20 Nov C’è sempre stata un’altalena
È pomeriggio che volge a sera, una tiepida sera di primavera. Una di quelle sere che sembra non debbano finire mai, che è difficile riempire di cose da fare. Sono sull’altalena, in giardino.
C’è sempre stata un’altalena, nel giardino di casa. Due grandi A in tubi di ferro collegate da un altro tubo orizzontale e a metà di questo agganciate le due catene che sorreggevano il sedile, strisce di tavole di legno inchiodate tra loro. Tutto molto artigianale. Non ci potevo volare, su quell’altalena. Appena andavo un po’ più su gli appoggi anteriori si levavano da terra, impennavano quasi fosse un cavallo imbizzarrito che tentava di disarcionarmi. Rallentavo. Sono sempre stata brava sull’altalena. So prendere velocità senza che nessuno mi spinga, accelero e rallento tutte le volte che voglio, conosco i movimenti. Spalle e peso del corpo indietro, gambe allungate e piedi in linea, le mani strette alla catena, fare forza sulle braccia: è il movimento per andare avanti. Poi appena si tocca il punto più alto e inizia il moto di ritorno subito testa sul petto e gambe ripiegate strette sotto il sedile. Oscillazioni che durano pochi secondi, ogni oscillazione il suo movimento, il suo raccogliersi e allungarsi, il suo andare sempre più su fino a tracciare un semicerchio nell’aria.
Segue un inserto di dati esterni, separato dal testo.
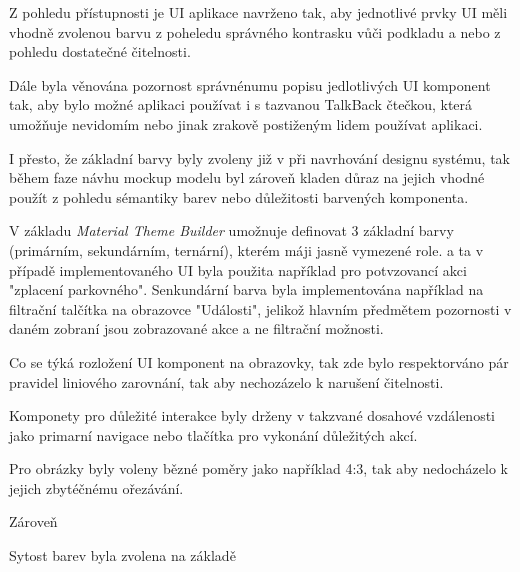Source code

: \begin{minipage}[t]{0.45\textwidth}

\bigskip
{}
Z pohledu přístupnosti je UI aplikace navrženo tak, aby jednotlivé prvky UI měli vhodně zvolenou barvu z poheledu
správného kontrasku vůči podkladu a nebo z pohledu dostatečné čitelnosti.

Dále byla věnována pozornost správnénumu popisu jedlotlivých UI komponent tak, aby bylo možné aplikaci používat i s tazvanou TalkBack čtečkou, která 
umožňuje nevidomím nebo jinak zrakově postiženým lidem používat aplikaci.

\bigskip
{}
I přesto, že základní barvy byly zvoleny již v při navrhování designu systému, tak během faze návhu mockup modelu byl zároveň kladen důraz na  jejich 
vhodné použít z pohledu sémantiky barev nebo důležitosti barvených komponenta.

V základu \textit{Material Theme Builder} umožnuje definovat 3 základní barvy (primárním, sekundárním, ternární), kterém máji jasně vymezené role.
a ta v případě implementovaného UI byla použita například pro potvzovancí akci "zplacení parkovného". Senkundární barva byla
implementována například na filtrační talčítka na obrazovce "Události", jelikož hlavním předmětem pozornosti v daném zobraní 
jsou zobrazované akce a ne filtrační možnosti.

\bigskip

Co se týká rozložení UI komponent na obrazovky, tak zde bylo respektorváno pár pravidel liniového zarovnání, tak aby nechozázelo
k narušení čitelnosti.

Komponety pro důležité interakce byly drženy v takzvané dosahové vzdálenosti jako primarní navigace nebo tlačítka pro vykonání
důležitých akcí.

Pro obrázky byly voleny bězné poměry jako například 4:3, tak aby nedocházelo k jejich zbytéčnému ořezávání.

Zároveň 

 Sytost barev byla zvolena na základě
\end{minipage}
\hfill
Con quell’altalena però così tanto non potevo osare. Osare non mi era consentito, di qualunque cosa si trattasse.
Mi contentavo di dondolarmi, di arrivare finché potevo. Cantavo, mentre mi dondolavo, sempre la stessa canzone. A volte mi sentivano da dentro casa, altre volte sussurravo soltanto.
L’altalena era il mio rifugio, quel dondolare mi confortava, mi dava movimento e speranza, aveva un significato che conoscevo soltanto io, che continuo a portarmi dentro. Se trovo un’altalena ancora ci salgo e mi spingo su, finché posso, finché non mi scatta di ridere ancora, di tornare a essere in quella bambina e nei suoi sogni e nel suo bisogno di libertà.